Mais bien que ces prêts accidentels à de nouvelles entreprises ou à des puissances étrangères soient l'exemple le plus frappant du pouvoir de Lombard Street, ils ne constituent certes pas l'emploi le plus remarquable ou le plus important de ce pouvoir. Le commerce anglais se fait au moyen de capitaux empruntés, et cela dans des proportions telles que bien peu d'étrangers peuvent se l’imaginer et dont nos ancêtres n'auraient eu aucune idée. Il a surgi, dans toutes les parties de l'Angleterre, une foule de petits commerçants qui escomptent les quantités considérables de papier, et qui, au moyen de ce capital emprunté, circonviennent et terrassent le vieux capitaliste, en admettant même qu'ils ne parviennent à le chasser. Le nouveau commerçant a évidemment d'immenses avantages pour soutenir la lutte. Admettons qu'un négociant ait un capital à lui, capital de 1 250 000 francs ; .pour que ce capital lui rapporte 10 pour 100, il lui faut faire 125 000 francs de bénéfices annuels, et il doit vendre ses marchandises en conséquence ; si un autre marchand, au contraire, n'a que 250 000 francs à lui et qu'au moyen de l'escompte il emprunte un million (et ce n'est pas là un cas extraordinaire dans notre commerce moderne), il se trouve à la tête d'un capital semblable de 1 250 000 fr. et peut vendre à beaucoup meilleur marché. S'il a emprunté au taux de 5 pour 100, il devra, chaque année, payer 50 000 francs d'intérêts ; et si comme le vieux commerçant, il réalise 125 000 francs de profits par an, il lui restera encore, après avoir déduit les intérêts qu'il doit, une somme annuelle de 7 5000 francs, c'est-à-dire que son capital de 250 000 francs lui rapportera 30 pour 100. La plupart des négociants se contentent de beaucoup moins que ce revenu de 30 pour 100, il pourra donc, s'il le veut, abandonner une partie de ce profit, abaisser le prix de ses marchandises et chasser ainsi du marché le commerçant qui n'est plus de son époque, c'est-à-dire celui qui travaille avec son propre capital. La certitude de pouvoir se procurer de l'argent en escomptant du papier ou autrement, et cela à un taux d'intérêts modéré, fait que, dans le commerce anglais moderne, il y a une sorte de prime à travailler avec un capital d'emprunt et une sorte de défaveur constante à se borner uniquement à son propre capital, ou à s'appuyer principalement sur lui. 

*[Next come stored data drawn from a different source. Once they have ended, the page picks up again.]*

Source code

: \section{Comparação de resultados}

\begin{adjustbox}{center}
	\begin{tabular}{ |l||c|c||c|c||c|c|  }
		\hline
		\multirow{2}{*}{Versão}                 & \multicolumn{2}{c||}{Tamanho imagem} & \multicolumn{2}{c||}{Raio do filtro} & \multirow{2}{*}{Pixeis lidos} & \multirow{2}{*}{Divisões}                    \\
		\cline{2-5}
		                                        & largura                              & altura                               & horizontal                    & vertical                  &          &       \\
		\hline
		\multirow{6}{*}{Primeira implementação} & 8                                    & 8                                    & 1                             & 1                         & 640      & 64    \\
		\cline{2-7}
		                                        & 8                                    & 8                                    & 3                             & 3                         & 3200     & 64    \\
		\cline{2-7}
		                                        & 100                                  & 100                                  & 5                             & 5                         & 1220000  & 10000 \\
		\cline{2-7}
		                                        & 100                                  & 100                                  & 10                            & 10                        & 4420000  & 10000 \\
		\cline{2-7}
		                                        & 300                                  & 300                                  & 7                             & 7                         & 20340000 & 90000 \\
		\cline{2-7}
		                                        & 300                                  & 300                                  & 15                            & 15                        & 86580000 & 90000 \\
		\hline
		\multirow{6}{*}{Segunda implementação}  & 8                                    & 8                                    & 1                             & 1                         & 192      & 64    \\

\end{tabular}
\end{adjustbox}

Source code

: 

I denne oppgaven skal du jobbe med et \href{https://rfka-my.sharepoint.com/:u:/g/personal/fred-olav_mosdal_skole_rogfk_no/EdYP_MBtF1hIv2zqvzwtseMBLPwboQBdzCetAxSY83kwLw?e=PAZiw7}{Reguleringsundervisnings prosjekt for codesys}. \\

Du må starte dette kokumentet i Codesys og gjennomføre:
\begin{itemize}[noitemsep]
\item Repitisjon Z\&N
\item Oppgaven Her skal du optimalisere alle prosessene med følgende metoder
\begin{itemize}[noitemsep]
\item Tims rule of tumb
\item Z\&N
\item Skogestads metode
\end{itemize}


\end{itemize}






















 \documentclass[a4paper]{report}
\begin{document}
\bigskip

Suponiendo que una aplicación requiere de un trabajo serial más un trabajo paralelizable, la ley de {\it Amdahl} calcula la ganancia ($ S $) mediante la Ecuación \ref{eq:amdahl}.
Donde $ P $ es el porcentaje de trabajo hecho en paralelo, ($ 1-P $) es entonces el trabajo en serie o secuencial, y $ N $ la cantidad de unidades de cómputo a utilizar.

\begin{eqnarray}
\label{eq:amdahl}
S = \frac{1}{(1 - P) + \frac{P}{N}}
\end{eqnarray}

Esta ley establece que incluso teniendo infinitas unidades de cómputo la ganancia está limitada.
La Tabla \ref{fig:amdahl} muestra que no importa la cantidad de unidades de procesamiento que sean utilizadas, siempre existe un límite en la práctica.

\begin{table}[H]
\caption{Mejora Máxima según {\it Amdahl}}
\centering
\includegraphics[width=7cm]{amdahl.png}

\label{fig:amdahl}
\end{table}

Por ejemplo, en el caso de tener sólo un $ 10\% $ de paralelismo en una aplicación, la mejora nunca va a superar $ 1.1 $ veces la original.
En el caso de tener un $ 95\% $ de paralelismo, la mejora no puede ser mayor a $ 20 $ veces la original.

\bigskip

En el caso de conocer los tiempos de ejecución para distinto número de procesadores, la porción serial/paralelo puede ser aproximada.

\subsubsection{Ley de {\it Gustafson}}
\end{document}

Ce caractère démocratique croissant du commerce anglais est fort peu populaire auprès de certains esprits ; il faut avouer, en effet, que ces conditions nouvelles amènent des résultats fort divers. Un de ces premiers résultats est la disparition des grandes et vieilles familles de « princes marchands » telles que celles qui habitaient Gênes et Venise ; familles dont les descendants recevaient en naissant un esprit distingué aussi bien qu'une grande richesse, et chez les membres desquelles les goûts de l'aristocrate se confondaient dans une certaine mesure, avec la prévoyance et la verve de l'homme d'affaites. La foule crasseuse dés petits négociants a expulsé, pour ainsi dire ces « princes marchands. » Après une ou deux générations, ces derniers se retirent pour mener une vie luxueuse et oisive. Ils ne peuvent réaliser que des profits très minimes sur leurs immenses capitaux, et ils ne considèrent pas que ce soit là une compensation suffisante à un frottement journalier avec de grossiers compagnons d'affaires. Ce nivellement constant de nos maisons de commerce est, en outre, peu favorable à la moralité commerciale. Les grandes maisons, qui ont reçu du passé une réputation toute faite et qui désirent transmettre cette réputation, ne peuvent se rendre coupables de petites fraudes. C'est la continuité de leur clientèle qui les fait subsister, et la moindre fraude reconnue écarterait cette clientèle. Si nous étudions avec soin la cause de la réputation moins bonne des articles anglais, nous nous apercevons que la perte de cette réputation provient des hommes nouveaux qui ne possèdent que peu de capitaux et qui ne subsistent que par l'escompte. A ces hommes, il faut des affaires immédiates ; or, pour s'assurer ces affaires, ils fabriquent des articles inférieurs. Ils comptent sur le bon marché, et ils ont raison. 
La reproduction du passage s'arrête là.